Het voorgaande brengt de rechtbank tot de conclusie dat, in het geval van eiseres, een zo ingrijpend middel als het beëindigen van de verzekering voor de AKW, en het als gevolg daarvan weigeren kinderbijslag te verstrekken met ingang van het derde kwartaal van 1998, als disproportioneel en ongeschikt moet worden aangemerkt. Dit betekent dat het bepaalde in artikel 6, tweede lid, van de AKW wegens strijd met het bepaalde in artikel 26 van het IVBPR ten aanzien van eiseres buiten toepassing dient te blijven.
Nu het bestreden besluit op grond van het voorgaande reeds geen stand kan houden, behoeft hetgeen overigens in beroep is aangevoerd geen bespreking meer.
Het beroep zal gegrond worden verklaard. Onder toepassing van het bepaalde in artikel 8:75 van de Algemene wet bestuursrecht zal verweerder worden veroordeeld tot betaling van de kosten die eiseres in verband met haar beroep bij de rechtbank redelijkerwijs heeft moeten maken. Deze kosten zijn begroot op f 710,-- ter zake van verleende rechtsbijstand. Tevens dient de SVB het door eiseres gestorte griffierecht aan haar te vergoeden.
verklaart het beroep gegrond;
vernietigt het bestreden besluit;
bepaalt dat verweerder met inachtneming van deze uitspraak een nieuw besluit neemt op het bezwaar van eiseres;
veroordeelt verweerder tot betaling van de proceskosten van eiseres, begroot op f 710,-- (zegge: zevenhonderdtien gulden), te betalen door de SVB aan de griffier van de rechtbank; bepaalt dat de SVB het door eiseres gestorte griffierecht ad f 55,-- aan haar vergoedt.
Gewezen door mr.
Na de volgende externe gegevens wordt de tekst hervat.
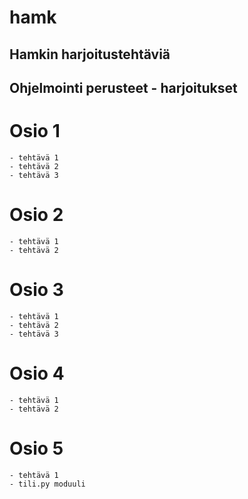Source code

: # hamk
## Hamkin harjoitustehtäviä

## Ohjelmointi perusteet - harjoitukset
# Osio 1
    - tehtävä 1
    - tehtävä 2
    - tehtävä 3
# Osio 2
    - tehtävä 1
    - tehtävä 2
# Osio 3
    - tehtävä 1
    - tehtävä 2
    - tehtävä 3
# Osio 4
    - tehtävä 1
    - tehtävä 2
# Osio 5
    - tehtävä 1
    - tili.py moduuli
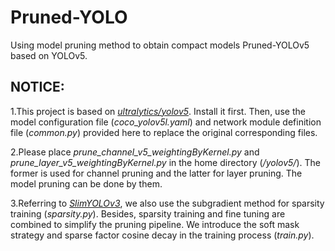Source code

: # Pruned-YOLO
Using model pruning method to obtain compact models Pruned-YOLOv5 based on YOLOv5.

## NOTICE:

1.This project is based on *[ultralytics/yolov5](https://github.com/ultralytics/yolov5)*. Install it first. Then, use the model configuration file (*coco_yolov5l.yaml*) and network module definition file (*common.py*) provided here to replace the original corresponding files.

2.Please place *prune_channel_v5_weightingByKernel.py* and *prune_layer_v5_weightingByKernel.py* in the home directory (*/yolov5/*). The former is used for channel pruning and the latter for layer pruning. The model pruning can be done by them.

3.Referring to *[SlimYOLOv3](https://github.com/PengyiZhang/SlimYOLOv3)*, we also use the subgradient method for sparsity training (*sparsity.py*). Besides, sparsity training and fine tuning are combined to simplify the pruning pipeline. We introduce the soft mask strategy and sparse factor cosine decay in the training process (*train.py*).
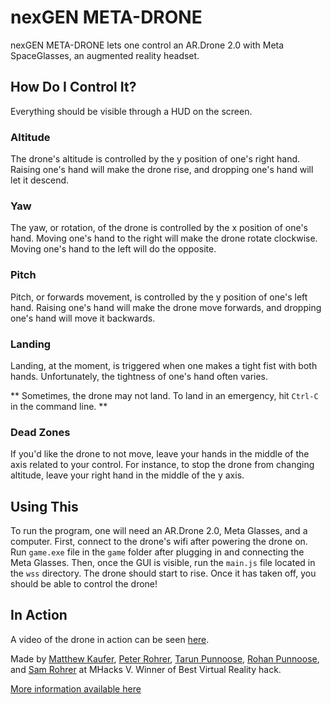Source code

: # nexGEN META-DRONE

nexGEN META-DRONE lets one control an AR.Drone 2.0 with Meta SpaceGlasses, an augmented reality headset.

## How Do I Control It?

Everything should be visible through a HUD on the screen.

### Altitude

The drone's altitude is controlled by the y position of one's right hand. Raising one's hand will make the drone rise, and dropping one's hand will let it descend. 

### Yaw

The yaw, or rotation, of the drone is controlled by the x position of one's hand. Moving one's hand to the right will make the drone rotate clockwise. Moving one's hand to the left will do the opposite.

### Pitch

Pitch, or forwards movement, is controlled by the y position of one's left hand. Raising one's hand will make the drone move forwards, and dropping one's hand will move it backwards.

### Landing

Landing, at the moment, is triggered when one makes a tight fist with both hands. Unfortunately, the tightness of one's hand often varies. 

** Sometimes, the drone may not land. To land in an emergency, hit `Ctrl-C` in the command line. **

### Dead Zones

If you'd like the drone to not move, leave your hands in the middle of the axis related to your control. For instance, to stop the drone from changing altitude, leave your right hand in the middle of the y axis. 

## Using This

To run the program, one will need an AR.Drone 2.0, Meta Glasses, and a computer. First, connect to the drone's wifi after powering the drone on. Run `game.exe` file in the `game` folder after plugging in and connecting the Meta Glasses. Then, once the GUI is visible, run the `main.js` file located in the `wss` directory. The drone should start to rise. Once it has taken off, you should be able to control the drone!

## In Action

A video of the drone in action can be seen [here](https://www.youtube.com/watch?v=8wBbOGdQtEM).

Made by [Matthew Kaufer](http://github.com/mjkaufer), [Peter Rohrer](http://github.com/peterjrohrer), [Tarun Punnoose](http://github.com/tpunnoose), [Rohan Punnoose](http://github.com/rpunnoose), and [Sam Rohrer](http://github.com/srohrer32) at MHacks V. Winner of Best Virtual Reality hack.



[More information available here](http://www.srohrer.me/meta_drone)
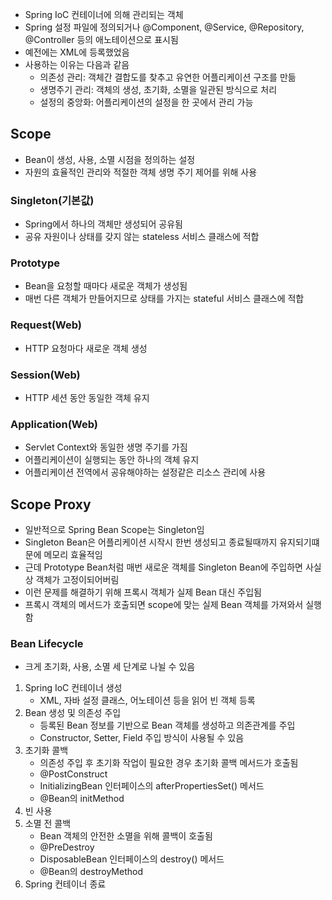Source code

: - Spring IoC 컨테이너에 의해 관리되는 객체
- Spring 설정 파일에 정의되거나 @Component, @Service, @Repository, @Controller 등의 애노테이션으로 표시됨
- 예전에는 XML에 등록했었음
- 사용하는 이유는 다음과 같음
	- 의존성 관리: 객체간 결합도를 찾추고 유연한 어플리케이션 구조를 만듦
	- 생명주기 관리: 객체의 생성, 초기화, 소멸을 일관된 방식으로 처리
	- 설정의 중앙화: 어플리케이션의 설정을 한 곳에서 관리 가능
## Scope
- Bean이 생성, 사용, 소멸 시점을 정의하는 설정
- 자원의 효율적인 관리와 적절한 객체 생명 주기 제어를 위해 사용
### Singleton(기본값)
- Spring에서 하나의 객체만 생성되어 공유됨
- 공유 자원이나 상태를 갖지 않는 stateless 서비스 클래스에 적합
### Prototype
- Bean을 요청할 때마다 새로운 객체가 생성됨
- 매번 다른 객체가 만들어지므로 상태를 가지는 stateful 서비스 클래스에 적합
### Request(Web)
- HTTP 요청마다 새로운 객체 생성
### Session(Web)
- HTTP 세션 동안 동일한 객체 유지
### Application(Web)
- Servlet Context와 동일한 생명 주기를 가짐
- 어플리케이션이 실행되는 동안 하나의 객체 유지
- 어플리케이션 전역에서 공유해야하는 설정같은 리소스 관리에 사용

## Scope Proxy
- 일반적으로 Spring Bean Scope는 Singleton임
- Singleton Bean은 어플리케이션 시작시 한번 생성되고 종료될때까지 유지되기떄문에 메모리 효율적임
- 근데 Prototype Bean처럼 매번 새로운 객체를 Singleton Bean에 주입하면 사실상 객체가 고정이되어버림
- 이런 문제를 해결하기 위해 프록시 객체가 실제 Bean 대신 주입됨
- 프록시 객체의 메서드가 호출되면 scope에 맞는 실제 Bean 객체를 가져와서 실행함

### Bean Lifecycle
- 크게 초기화, 사용, 소멸 세 단계로 나뉠 수 있음
1. Spring IoC 컨테이너 생성
	- XML, 자바 설정 클래스, 어노테이션 등을 읽어 빈 객체 등록
2. Bean 생성 및 의존성 주입
	- 등록된 Bean 정보를 기반으로 Bean 객체를 생성하고 의존관계를 주입
	- Constructor, Setter, Field 주입 방식이 사용될 수 있음
3. 초기화 콜백
	- 의존성 주입 후 초기화 작업이 필요한 경우 초기화 콜백 메서드가 호출됨
	- @PostConstruct
	- InitializingBean 인터페이스의 afterPropertiesSet() 메서드
	- @Bean의 initMethod
4. 빈 사용
5. 소멸 전 콜백
	- Bean 객체의 안전한 소멸을 위해 콜백이 호출됨
	- @PreDestroy
	- DisposableBean 인터페이스의 destroy() 메서드
	- @Bean의 destroyMethod
6. Spring 컨테이너 종료


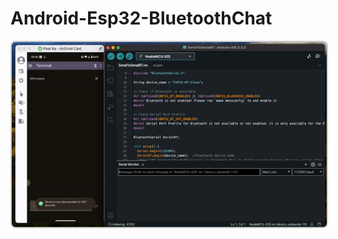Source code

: # Android-Esp32-BluetoothChat


<div style="display: flex; align: center;">
    <img  src="app/src/main/res/raw/ss_demo.gif" alt="Image 1" style=" border: 2px solid #ccc; border-radius: 8px; align: center;">
</div>
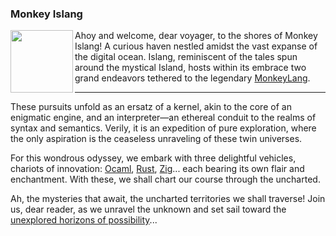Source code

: ### Monkey Islang


<img align="left" width="100" height="100" src="https://monkeylang.org/images/logo.png">

Ahoy and welcome, dear voyager, to the shores of Monkey Islang! A curious haven nestled amidst the vast expanse of the digital ocean. Islang, reminiscent of the tales spun around the mystical Island, hosts within its embrace two grand endeavors tethered to the legendary [MonkeyLang](https://monkeylang.org).

---

These pursuits unfold as an ersatz of a kernel, akin to the core of an enigmatic engine, and an interpreter—an ethereal conduit to the realms of syntax and semantics.
Verily, it is an expedition of pure exploration, where the only aspiration is the ceaseless unraveling of these twin universes.

For this wondrous odyssey, we embark with three delightful vehicles, chariots of innovation: [Ocaml](https://ocaml.org/), [Rust](https://www.rust-lang.org/), [Zig](https://ziglang.org/)... each bearing its own flair and enchantment. With these, we shall chart our course through the uncharted.

Ah, the mysteries that await, the uncharted territories we shall traverse! Join us, dear reader, as we unravel the unknown and set sail toward the [unexplored horizons of possibility](https://github.com/gthvn1/monkey_islang)...


<!--
**gthvn1/gthvn1** is a ✨ _special_ ✨ repository because its `README.md` (this file) appears on your GitHub profile.

Here are some ideas to get you started:

- 🔭 I’m currently working on ...
- 🌱 I’m currently learning ...
- 👯 I’m looking to collaborate on ...
- 🤔 I’m looking for help with ...
- 💬 Ask me about ...
- 📫 How to reach me: ...
- 😄 Pronouns: ...
- ⚡ Fun fact: ...
-->

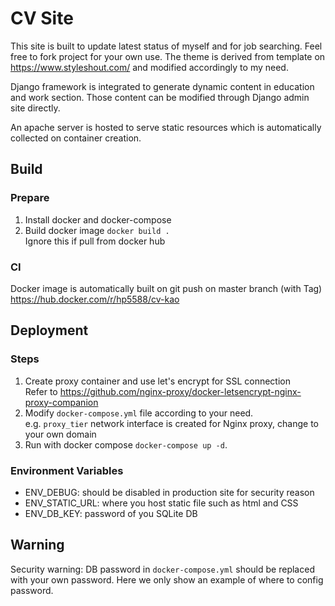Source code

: # CV Site
This site is built to update latest status of myself and for job searching. Feel free to fork project for your own use. The theme is derived from template on https://www.styleshout.com/ and modified accordingly to my need.

Django framework is integrated to generate dynamic content in education and work section. Those content can be modified through Django admin site directly. 

An apache server is hosted to serve static resources which is automatically collected on container creation.

## Build
### Prepare
1. Install docker and docker-compose
1. Build docker image ``docker build .`` \
    Ignore this if pull from docker hub

### CI
Docker image is automatically built on git push on master branch (with Tag)
https://hub.docker.com/r/hp5588/cv-kao

## Deployment  
### Steps
1. Create proxy container and use let's encrypt for SSL connection \
 Refer to https://github.com/nginx-proxy/docker-letsencrypt-nginx-proxy-companion
1. Modify ``docker-compose.yml`` file according to your need.\
    e.g. ``proxy_tier`` network interface is created for Nginx proxy, change to your own domain
1. Run with docker compose ``docker-compose up -d``. 

### Environment Variables
- ENV_DEBUG: should be disabled in production site for security reason
- ENV_STATIC_URL: where you host static file such as html and CSS
- ENV_DB_KEY: password of you SQLite DB 




## Warning
Security warning: DB password in ``docker-compose.yml`` should be replaced with your own password. Here we only show an example of where to config password.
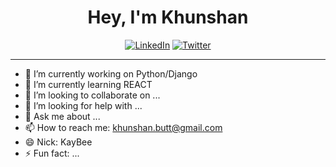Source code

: <h1 align="center">Hey, I'm Khunshan</h1>

<p align="center">
<!--     <a href="https://www.ivanovyordan.com"><img alt="Blog" src="https://img.shields.io/badge/check-website-green?logo=rss&style=for-the-badge"></a> -->
<!--     <a href="https://www.linkedin.com/in/khunshan-butt/"><img alt="LinkedIn" src="https://img.shields.io/twitter/follow/khunshan97?style=social"></a> -->
<!--     <a href="https://twitter.com/khunshan97"><img alt="Twitter" src="https://img.shields.io/badge/follow-@ivanov__yordan-green?logo=twitter&style=for-the-badge"></a> -->
    <a href="https://www.linkedin.com/in/khunshan-butt/"><img alt="LinkedIn" src="https://img.shields.io/badge/connect-khunshan_butt-green?logo=linkedin&style=for-the-badge"></a>
    <a href="https://twitter.com/khunshan97"><img alt="Twitter" src="https://img.shields.io/badge/follow-@khunshan97-green?logo=twitter&style=for-the-badge"></a>
</p>

<hr>



- 🔭 I’m currently working on Python/Django
- 🌱 I’m currently learning REACT
- 👯 I’m looking to collaborate on ...
- 🤔 I’m looking for help with ...
- 💬 Ask me about ...
- 📫 How to reach me: khunshan.butt@gmail.com
- 😄 Nick: KayBee 
- ⚡ Fun fact: ...
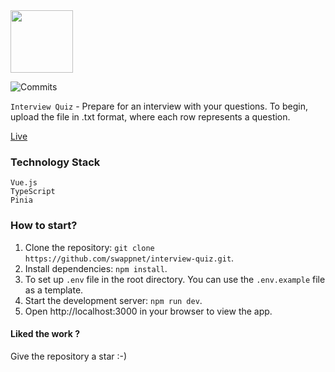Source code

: <img align='center' src="public/favicon.ico" width="100px">

![Commits](https://img.shields.io/github/commit-activity/m/swappnet/interview-quiz)

`Interview Quiz` - Prepare for an interview with your questions.
To begin, upload the file in .txt format, where each row represents a question.

[Live](https://interview-quiz-swappnet.vercel.app/)


### Technology Stack

    Vue.js
    TypeScript
    Pinia

### How to start?

1.  Clone the repository: `git clone https://github.com/swappnet/interview-quiz.git`.
2.  Install dependencies: `npm install`.
3.  To set up `.env` file in the root directory. You can use the `.env.example` file as a template.
4.  Start the development server: `npm run dev`.
5.  Open http://localhost:3000 in your browser to view the app.

<h4>Liked the work ?</h4>
Give the repository a star :-)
D. Allewijn, voorzitter, mrs. H.C. Naves en C.J. Polak, rechters, in tegenwoordigheid van mr. J.E. Jansen, als griffier,
en uitgesproken in het openbaar op: 4 augustus 1999 door mr. H.C. Naves,
in tegenwoordigheid van de griffier.
De griffier, De voorzitter,
Tegen deze uitspraak kunnen een belanghebbende en het bestuursorgaan binnen zes weken na toezending van deze uitspraak hoger beroep instellen bij de Centrale Raad van Beroep te Utrecht.